__What the exercise asks__
Exact copies of all records below are needed.

__Extracted information__
○ ○ ○

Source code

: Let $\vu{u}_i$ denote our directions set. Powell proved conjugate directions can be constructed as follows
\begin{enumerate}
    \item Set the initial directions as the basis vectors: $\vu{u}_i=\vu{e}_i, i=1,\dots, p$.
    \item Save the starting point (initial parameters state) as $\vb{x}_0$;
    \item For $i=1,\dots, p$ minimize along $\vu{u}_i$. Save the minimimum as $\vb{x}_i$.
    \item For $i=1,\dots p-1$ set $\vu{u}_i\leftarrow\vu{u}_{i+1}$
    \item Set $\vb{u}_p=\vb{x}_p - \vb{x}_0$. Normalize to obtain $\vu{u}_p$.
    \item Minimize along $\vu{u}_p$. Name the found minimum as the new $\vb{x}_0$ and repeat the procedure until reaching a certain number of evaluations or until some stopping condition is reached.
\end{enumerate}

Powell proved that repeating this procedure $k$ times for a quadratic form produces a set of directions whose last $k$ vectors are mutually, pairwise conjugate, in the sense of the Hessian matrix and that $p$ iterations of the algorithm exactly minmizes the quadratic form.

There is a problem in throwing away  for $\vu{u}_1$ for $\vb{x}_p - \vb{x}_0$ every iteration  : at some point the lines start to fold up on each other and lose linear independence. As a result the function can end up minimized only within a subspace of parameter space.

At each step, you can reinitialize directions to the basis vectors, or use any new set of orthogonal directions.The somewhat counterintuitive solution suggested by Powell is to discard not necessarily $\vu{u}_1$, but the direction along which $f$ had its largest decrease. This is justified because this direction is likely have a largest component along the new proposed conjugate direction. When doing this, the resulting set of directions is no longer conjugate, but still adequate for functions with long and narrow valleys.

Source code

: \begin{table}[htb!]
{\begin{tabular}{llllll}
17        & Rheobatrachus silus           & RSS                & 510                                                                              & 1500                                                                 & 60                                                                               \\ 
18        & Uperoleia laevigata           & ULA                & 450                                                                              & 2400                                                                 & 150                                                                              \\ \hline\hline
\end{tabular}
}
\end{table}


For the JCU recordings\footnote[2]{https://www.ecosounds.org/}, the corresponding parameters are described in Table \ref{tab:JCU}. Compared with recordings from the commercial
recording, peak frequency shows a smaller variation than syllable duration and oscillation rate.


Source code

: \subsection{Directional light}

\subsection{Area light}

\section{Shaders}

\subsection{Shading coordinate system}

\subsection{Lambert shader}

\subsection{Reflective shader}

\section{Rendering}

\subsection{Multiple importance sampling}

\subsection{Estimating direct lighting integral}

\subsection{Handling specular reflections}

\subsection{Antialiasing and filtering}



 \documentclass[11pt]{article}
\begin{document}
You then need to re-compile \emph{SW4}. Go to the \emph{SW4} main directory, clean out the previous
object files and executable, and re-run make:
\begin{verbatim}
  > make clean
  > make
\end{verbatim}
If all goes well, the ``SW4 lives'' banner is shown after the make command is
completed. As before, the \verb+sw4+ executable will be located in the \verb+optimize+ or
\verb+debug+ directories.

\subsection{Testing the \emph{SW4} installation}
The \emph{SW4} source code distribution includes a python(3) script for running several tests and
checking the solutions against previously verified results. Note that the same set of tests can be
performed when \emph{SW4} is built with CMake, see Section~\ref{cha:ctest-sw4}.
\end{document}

○ ○ ○

__Result of this exercise__
Source code

: Let $\vu{u}_i$ denote our directions set. Powell proved conjugate directions can be constructed as follows
\begin{enumerate}
    \item Set the initial directions as the basis vectors: $\vu{u}_i=\vu{e}_i, i=1,\dots, p$.
    \item Save the starting point (initial parameters state) as $\vb{x}_0$;
    \item For $i=1,\dots, p$ minimize along $\vu{u}_i$. Save the minimimum as $\vb{x}_i$.
    \item For $i=1,\dots p-1$ set $\vu{u}_i\leftarrow\vu{u}_{i+1}$
    \item Set $\vb{u}_p=\vb{x}_p - \vb{x}_0$. Normalize to obtain $\vu{u}_p$.
    \item Minimize along $\vu{u}_p$. Name the found minimum as the new $\vb{x}_0$ and repeat the procedure until reaching a certain number of evaluations or until some stopping condition is reached.
\end{enumerate}

Powell proved that repeating this procedure $k$ times for a quadratic form produces a set of directions whose last $k$ vectors are mutually, pairwise conjugate, in the sense of the Hessian matrix and that $p$ iterations of the algorithm exactly minmizes the quadratic form.

There is a problem in throwing away  for $\vu{u}_1$ for $\vb{x}_p - \vb{x}_0$ every iteration  : at some point the lines start to fold up on each other and lose linear independence. As a result the function can end up minimized only within a subspace of parameter space.

At each step, you can reinitialize directions to the basis vectors, or use any new set of orthogonal directions.The somewhat counterintuitive solution suggested by Powell is to discard not necessarily $\vu{u}_1$, but the direction along which $f$ had its largest decrease. This is justified because this direction is likely have a largest component along the new proposed conjugate direction. When doing this, the resulting set of directions is no longer conjugate, but still adequate for functions with long and narrow valleys.

Source code

: \begin{table}[htb!]
{\begin{tabular}{llllll}
17        & Rheobatrachus silus           & RSS                & 510                                                                              & 1500                                                                 & 60                                                                               \\ 
18        & Uperoleia laevigata           & ULA                & 450                                                                              & 2400                                                                 & 150                                                                              \\ \hline\hline
\end{tabular}
}
\end{table}


For the JCU recordings\footnote[2]{https://www.ecosounds.org/}, the corresponding parameters are described in Table \ref{tab:JCU}. Compared with recordings from the commercial
recording, peak frequency shows a smaller variation than syllable duration and oscillation rate.


Source code

: \subsection{Directional light}

\subsection{Area light}

\section{Shaders}

\subsection{Shading coordinate system}

\subsection{Lambert shader}

\subsection{Reflective shader}

\section{Rendering}

\subsection{Multiple importance sampling}

\subsection{Estimating direct lighting integral}

\subsection{Handling specular reflections}

\subsection{Antialiasing and filtering}



 \documentclass[11pt]{article}
\begin{document}
You then need to re-compile \emph{SW4}. Go to the \emph{SW4} main directory, clean out the previous
object files and executable, and re-run make:
\begin{verbatim}
  > make clean
  > make
\end{verbatim}
If all goes well, the ``SW4 lives'' banner is shown after the make command is
completed. As before, the \verb+sw4+ executable will be located in the \verb+optimize+ or
\verb+debug+ directories.

\subsection{Testing the \emph{SW4} installation}
The \emph{SW4} source code distribution includes a python(3) script for running several tests and
checking the solutions against previously verified results. Note that the same set of tests can be
performed when \emph{SW4} is built with CMake, see Section~\ref{cha:ctest-sw4}.
\end{document}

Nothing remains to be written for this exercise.